Tri Training


Entering their first triathlon, many participants’ primary goal is to finish. But once the triathlete has participated in one or a couple events, the focus shifts more to improving times and performances.

Chicago Athlete Magazine talked to triathlon training experts and coaches to get their advice on the best tips for veteran triathletes preparing for their next race.

Develop a Training Plan

The training plan should prioritize the race schedule, says Craig Strong, owner of Precision Multisport, an Evanston-based triathlete coaching company. The training plan itself should be built backward from the triathlon, with the goal of gradually increasing durations of workouts, then backing off so someone is not too tired at race time.

How soon to back off depends on how hard one trains, Strong says. A person who is working out hard and religiously before the race might want one week or more to rest before the big day, while someone with a lighter workout schedule might take a break only three days before the race.

“Too many people want to cram for a race like they cram for an exam; that doesn’t work,” Strong says.

Have a Consistent Training Regimen

“The key is being realistic about what you can do,” says “Everyday Triathlete” founder and head coach Brian Hammond. “It doesn’t really matter how many hours a week you train, as long as you are consistent. You may have 20 hours a week; you may only have seven hours a week. Too many people think they can spend much more time training than they really can. They might think they can train 20 hours a week, but they have a job and a family. So they train less and become very inconsistent.”

Similarly, some start with heavy training regimens long before a triathlon, but slack off after the first few weeks. It’s better to “train up” to the race, according to Hammond.

Though the training regimen needs to be consistent, it also must be varied, Strong stresses. “Too many people just do the same workout four times a week, then they hit a plateau.”

Worse, after hitting a plateau, people will actually regress if they don’t change their workouts, Strong adds.

Train Proportionately

“You have a limited amount of time for training, so you have to be very pragmatic about what you put on your checklist,” says Rob Sleamaker, author of Serious Training for Serious Athletes and co-author of Serious Training for Endurance Athletes. “The majority of the race is cycling, the second is running, the third is the swim, the fourth is transition. A solid training program will prepare for those legs in logical proportion to the way they happen in the race. If you have a real weakness in running or swimming, you might train a little more in those areas, but training in the bike is essential.

Work for the Maximum Benefit

While not totally discounting the theory of training proportionately, Hammond says to focus on the bike or running areas, wherever one is weaker, in order to gain the most time. For most triathletes, little time can be gained in the swim portion of the race, he adds.

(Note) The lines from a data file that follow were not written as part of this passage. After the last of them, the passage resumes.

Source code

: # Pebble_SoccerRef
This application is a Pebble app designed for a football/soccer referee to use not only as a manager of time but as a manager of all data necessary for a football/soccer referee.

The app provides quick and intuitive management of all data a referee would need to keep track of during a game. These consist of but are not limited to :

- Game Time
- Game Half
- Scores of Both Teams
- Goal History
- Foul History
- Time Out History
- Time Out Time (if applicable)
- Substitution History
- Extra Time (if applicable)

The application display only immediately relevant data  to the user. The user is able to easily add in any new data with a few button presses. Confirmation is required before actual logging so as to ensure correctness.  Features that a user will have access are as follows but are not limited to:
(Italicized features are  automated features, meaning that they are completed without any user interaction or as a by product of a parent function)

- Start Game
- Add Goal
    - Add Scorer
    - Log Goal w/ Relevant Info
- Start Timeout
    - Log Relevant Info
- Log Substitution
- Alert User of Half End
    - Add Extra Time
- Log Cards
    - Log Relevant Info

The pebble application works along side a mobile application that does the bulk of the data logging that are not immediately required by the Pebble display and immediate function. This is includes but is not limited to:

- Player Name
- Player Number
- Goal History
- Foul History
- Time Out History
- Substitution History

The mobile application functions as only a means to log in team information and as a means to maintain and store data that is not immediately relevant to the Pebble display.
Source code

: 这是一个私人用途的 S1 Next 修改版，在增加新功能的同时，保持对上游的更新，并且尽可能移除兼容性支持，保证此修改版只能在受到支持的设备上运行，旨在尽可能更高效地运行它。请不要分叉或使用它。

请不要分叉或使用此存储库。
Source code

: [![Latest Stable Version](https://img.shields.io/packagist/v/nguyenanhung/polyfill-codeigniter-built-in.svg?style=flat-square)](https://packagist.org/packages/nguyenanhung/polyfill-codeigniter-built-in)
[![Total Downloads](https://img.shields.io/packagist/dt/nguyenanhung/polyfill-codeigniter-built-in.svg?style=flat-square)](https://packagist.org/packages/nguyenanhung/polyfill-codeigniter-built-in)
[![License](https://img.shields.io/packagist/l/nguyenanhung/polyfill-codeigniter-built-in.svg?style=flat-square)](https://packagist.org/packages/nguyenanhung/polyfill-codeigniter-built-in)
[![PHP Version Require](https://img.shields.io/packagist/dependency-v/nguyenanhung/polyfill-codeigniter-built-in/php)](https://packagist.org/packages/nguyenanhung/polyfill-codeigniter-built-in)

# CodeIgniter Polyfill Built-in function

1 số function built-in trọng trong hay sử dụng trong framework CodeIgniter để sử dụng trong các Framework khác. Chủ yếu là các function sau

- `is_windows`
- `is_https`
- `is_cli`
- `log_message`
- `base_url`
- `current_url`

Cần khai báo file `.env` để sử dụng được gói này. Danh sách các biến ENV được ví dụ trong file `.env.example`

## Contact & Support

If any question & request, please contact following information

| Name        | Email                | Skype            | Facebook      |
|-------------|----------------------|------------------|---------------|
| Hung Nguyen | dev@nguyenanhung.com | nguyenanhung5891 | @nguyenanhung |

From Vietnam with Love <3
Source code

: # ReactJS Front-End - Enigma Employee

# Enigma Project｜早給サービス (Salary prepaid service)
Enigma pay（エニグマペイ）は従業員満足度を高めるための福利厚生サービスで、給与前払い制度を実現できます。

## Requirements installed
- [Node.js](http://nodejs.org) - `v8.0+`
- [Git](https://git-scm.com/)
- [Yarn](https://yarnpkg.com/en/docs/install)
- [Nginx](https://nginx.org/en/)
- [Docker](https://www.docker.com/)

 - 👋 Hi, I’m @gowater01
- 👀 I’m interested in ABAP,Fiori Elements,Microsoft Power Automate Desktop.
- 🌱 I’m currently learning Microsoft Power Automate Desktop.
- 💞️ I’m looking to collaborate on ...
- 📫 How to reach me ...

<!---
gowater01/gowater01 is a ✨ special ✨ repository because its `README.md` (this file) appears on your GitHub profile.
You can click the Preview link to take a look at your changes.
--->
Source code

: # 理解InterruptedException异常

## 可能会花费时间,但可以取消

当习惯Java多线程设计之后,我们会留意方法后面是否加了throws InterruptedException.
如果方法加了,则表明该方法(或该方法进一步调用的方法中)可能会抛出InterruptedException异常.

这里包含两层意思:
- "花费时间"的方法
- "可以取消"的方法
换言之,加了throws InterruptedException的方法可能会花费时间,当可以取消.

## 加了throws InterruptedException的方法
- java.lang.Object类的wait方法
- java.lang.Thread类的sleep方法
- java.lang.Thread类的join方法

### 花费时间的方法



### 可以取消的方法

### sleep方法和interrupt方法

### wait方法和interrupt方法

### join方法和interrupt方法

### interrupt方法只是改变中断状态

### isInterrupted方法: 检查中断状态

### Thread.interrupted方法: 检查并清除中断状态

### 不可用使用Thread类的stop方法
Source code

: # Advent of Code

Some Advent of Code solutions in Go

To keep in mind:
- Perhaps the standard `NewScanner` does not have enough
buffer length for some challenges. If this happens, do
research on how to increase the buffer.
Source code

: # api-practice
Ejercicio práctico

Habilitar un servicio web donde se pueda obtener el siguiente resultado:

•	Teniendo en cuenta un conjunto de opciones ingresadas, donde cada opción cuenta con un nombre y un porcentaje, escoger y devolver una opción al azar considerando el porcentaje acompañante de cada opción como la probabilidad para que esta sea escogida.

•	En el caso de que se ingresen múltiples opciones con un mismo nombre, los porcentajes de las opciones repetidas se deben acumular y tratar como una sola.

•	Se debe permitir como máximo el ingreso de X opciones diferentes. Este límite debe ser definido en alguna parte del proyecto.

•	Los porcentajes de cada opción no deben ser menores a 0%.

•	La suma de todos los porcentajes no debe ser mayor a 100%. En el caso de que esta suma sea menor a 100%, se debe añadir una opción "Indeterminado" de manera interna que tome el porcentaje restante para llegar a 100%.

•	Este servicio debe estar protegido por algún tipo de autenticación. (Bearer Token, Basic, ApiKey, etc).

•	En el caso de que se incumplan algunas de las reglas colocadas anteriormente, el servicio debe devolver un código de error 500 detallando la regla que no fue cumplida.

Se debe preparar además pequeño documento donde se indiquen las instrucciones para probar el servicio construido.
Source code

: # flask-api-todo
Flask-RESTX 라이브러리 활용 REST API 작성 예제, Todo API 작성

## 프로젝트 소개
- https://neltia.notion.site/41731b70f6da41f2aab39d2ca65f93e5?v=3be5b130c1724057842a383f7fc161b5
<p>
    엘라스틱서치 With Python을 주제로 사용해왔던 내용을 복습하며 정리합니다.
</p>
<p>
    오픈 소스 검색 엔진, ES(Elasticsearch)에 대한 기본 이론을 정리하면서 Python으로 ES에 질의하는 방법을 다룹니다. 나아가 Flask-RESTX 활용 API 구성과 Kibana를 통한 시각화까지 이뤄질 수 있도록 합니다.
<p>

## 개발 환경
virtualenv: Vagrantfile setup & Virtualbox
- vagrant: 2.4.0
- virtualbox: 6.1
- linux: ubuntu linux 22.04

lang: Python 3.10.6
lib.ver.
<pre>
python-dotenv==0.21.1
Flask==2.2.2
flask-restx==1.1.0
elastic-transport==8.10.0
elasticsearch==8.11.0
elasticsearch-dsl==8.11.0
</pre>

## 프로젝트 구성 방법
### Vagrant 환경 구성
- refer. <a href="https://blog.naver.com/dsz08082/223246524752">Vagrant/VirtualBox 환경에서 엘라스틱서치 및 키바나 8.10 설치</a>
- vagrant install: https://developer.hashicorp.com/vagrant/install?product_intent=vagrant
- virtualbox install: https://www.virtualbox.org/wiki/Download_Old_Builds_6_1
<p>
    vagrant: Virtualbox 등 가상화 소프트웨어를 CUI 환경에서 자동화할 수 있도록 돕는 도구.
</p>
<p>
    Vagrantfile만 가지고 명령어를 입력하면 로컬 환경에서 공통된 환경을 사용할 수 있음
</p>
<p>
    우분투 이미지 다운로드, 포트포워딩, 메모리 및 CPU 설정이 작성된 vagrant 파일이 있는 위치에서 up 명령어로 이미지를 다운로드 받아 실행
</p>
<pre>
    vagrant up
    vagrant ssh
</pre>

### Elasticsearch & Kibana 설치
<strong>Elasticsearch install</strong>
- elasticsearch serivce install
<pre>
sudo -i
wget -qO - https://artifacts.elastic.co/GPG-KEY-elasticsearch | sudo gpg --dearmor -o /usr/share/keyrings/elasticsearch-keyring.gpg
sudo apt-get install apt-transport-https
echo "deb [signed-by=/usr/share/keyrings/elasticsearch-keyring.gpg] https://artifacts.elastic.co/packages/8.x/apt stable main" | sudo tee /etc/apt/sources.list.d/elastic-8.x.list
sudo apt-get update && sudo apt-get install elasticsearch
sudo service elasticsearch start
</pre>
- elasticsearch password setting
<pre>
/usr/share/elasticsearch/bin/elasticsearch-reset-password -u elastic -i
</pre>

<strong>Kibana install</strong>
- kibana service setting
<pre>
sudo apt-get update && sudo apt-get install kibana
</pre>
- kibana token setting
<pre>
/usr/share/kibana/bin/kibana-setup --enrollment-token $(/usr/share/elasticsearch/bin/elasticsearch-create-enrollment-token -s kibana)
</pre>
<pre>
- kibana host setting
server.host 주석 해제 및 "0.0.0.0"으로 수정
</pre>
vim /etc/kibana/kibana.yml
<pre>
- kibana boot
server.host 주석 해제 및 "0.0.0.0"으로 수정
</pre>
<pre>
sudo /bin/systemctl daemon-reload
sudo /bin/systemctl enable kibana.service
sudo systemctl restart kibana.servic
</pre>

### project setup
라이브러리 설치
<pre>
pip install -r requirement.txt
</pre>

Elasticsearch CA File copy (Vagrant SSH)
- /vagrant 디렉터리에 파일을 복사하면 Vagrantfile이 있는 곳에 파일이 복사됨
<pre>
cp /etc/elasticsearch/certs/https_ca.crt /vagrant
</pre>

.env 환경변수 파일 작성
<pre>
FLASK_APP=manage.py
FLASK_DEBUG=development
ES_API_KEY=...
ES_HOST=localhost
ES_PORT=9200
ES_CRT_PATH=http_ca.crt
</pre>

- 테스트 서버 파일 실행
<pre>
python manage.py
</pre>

“If someone is losing time on the run and we can save him 30 seconds a mile, that’s a few minutes over the course of the race,” Hammond says.

Bike Workout

Strong recommends a good warm up and cool down with an easy spin. The workout itself should be a six to eight repetitions of a hard, controlled effort of 105 or more RPMs for 30 seconds, followed by a minute of easy cycling.

Run Workout

Again, Strong emphasizes a good warm up and cool down with easy running for each. He recommends five sets of runs including 15- to 20-second high cadence efforts to wake up the legs. Triathletes should check heart rate and breathing to help control their efforts. Strong further recommends checking cadence and forms several times throughout the run workout.

Swim Workout

Strong recommends three repetitions of 12.5 fast laps and 12.5 easy, 12.5 easy and 12.5 fast, 25 fast and 25 easy.

Brick (Bike/Run) Workout

This will help triathletes transition more quickly between each sport, Strong says, recommending that people eat and drink throughout the workout, particularly during the higher intensity portions. He suggests 10 minutes of biking in heart rate Zone 4 followed by five minutes of running in heart rate Zone 3, repeating until all repetitions are done, with no rest in between.

Strength Training

Strength training can be helpful, but only if it doesn’t get in the way of actual cycling, running or swimming training, according to Hammond. He recommends focuses on leg exercises because “it’s a leg-driven sport.” So he advises concentrating on squats and lifts, leg presses and step exercises at a high-tempo pace.

Hammond further recommends that strength training repetitions include weight appropriate for 10 repetitions of each exercise. “You shouldn’t be able to do any more after 10 reps. If you can do three more reps, what was the point?”


Start with a good, balanced diet, Strong recommends. Then maintain that diet through the triathlon. A common mistake many, even veteran, triathletes make, according to Strong, is to load on extra carbohydrates before the race. That’s not necessary if the diet is already good.

Similarly, be cautious of “rewarding” oneself after an especially hard workout or training race, Strong cautions. “Too often, people will eat by the reward system, figuring after a hard workout, ‘I earned that.’ Then they’ll have a pizza, a greasy cheeseburger or something like that. They might consume more calories than they burned.”

Remember to Rest

Some people want to train hard all the time, but the body needs time to rest in order to maximize performance, Strong says. “It takes the body seven to 10 days to recover from a breakthrough workout.”

Similarly, Strong recommends that triathletes give themselves sufficient additional time to recover after their events before they re-start their training regimen for the next race.